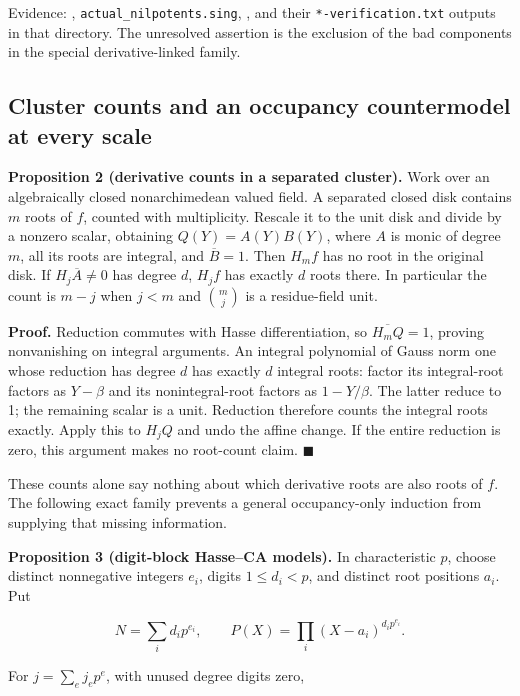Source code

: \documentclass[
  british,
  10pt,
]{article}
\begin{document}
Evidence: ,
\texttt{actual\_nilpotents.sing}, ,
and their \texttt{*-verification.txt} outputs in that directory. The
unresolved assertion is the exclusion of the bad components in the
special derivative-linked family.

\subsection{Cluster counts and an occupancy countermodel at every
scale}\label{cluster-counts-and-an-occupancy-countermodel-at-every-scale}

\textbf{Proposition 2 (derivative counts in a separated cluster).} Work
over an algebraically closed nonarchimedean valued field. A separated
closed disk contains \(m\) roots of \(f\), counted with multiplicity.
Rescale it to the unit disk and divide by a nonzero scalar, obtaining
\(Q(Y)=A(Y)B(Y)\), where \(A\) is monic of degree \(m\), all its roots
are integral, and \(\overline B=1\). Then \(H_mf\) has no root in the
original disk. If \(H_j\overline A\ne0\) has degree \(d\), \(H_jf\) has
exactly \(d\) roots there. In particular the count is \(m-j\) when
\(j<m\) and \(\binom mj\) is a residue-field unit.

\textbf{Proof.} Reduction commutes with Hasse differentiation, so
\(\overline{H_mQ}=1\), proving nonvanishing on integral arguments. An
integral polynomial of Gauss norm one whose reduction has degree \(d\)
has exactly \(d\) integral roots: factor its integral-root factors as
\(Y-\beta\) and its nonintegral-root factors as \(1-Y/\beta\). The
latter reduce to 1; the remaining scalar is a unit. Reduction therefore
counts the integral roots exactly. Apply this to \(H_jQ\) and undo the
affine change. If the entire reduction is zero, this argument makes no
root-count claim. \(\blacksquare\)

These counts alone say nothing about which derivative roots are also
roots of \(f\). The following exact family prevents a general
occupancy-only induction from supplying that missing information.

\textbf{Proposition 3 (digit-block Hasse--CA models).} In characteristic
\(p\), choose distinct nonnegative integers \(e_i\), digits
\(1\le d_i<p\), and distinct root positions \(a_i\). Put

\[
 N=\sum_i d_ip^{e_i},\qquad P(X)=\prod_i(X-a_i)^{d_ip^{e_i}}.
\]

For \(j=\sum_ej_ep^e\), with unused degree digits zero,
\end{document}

* * *

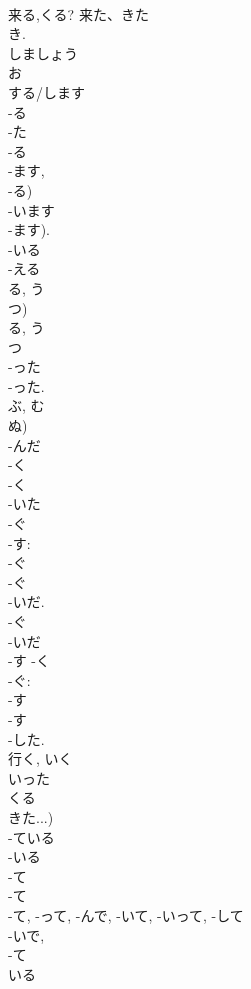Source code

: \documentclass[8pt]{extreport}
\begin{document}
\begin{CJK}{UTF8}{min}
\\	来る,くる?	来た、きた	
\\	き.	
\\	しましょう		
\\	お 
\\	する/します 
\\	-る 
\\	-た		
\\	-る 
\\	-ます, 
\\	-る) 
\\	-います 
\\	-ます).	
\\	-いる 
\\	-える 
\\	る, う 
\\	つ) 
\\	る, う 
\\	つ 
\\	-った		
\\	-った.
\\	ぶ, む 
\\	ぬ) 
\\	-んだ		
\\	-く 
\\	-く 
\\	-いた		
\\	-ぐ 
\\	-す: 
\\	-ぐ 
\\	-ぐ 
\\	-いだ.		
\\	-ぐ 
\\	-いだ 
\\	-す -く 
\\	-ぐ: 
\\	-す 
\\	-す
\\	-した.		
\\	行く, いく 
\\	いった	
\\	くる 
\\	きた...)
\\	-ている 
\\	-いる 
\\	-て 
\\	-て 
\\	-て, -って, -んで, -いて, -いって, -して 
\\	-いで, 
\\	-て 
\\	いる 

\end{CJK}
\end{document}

WORK REQUIRED - Look in the material above for the line with "latter reduce to" and the line with "These counts alone", and transcribe exactly those lines and all lines between them, nothing more.

EXPECTED OUTPUT -
latter reduce to 1; the remaining scalar is a unit. Reduction therefore
counts the integral roots exactly. Apply this to \(H_jQ\) and undo the
affine change. If the entire reduction is zero, this argument makes no
root-count claim. \(\blacksquare\)

These counts alone say nothing about which derivative roots are also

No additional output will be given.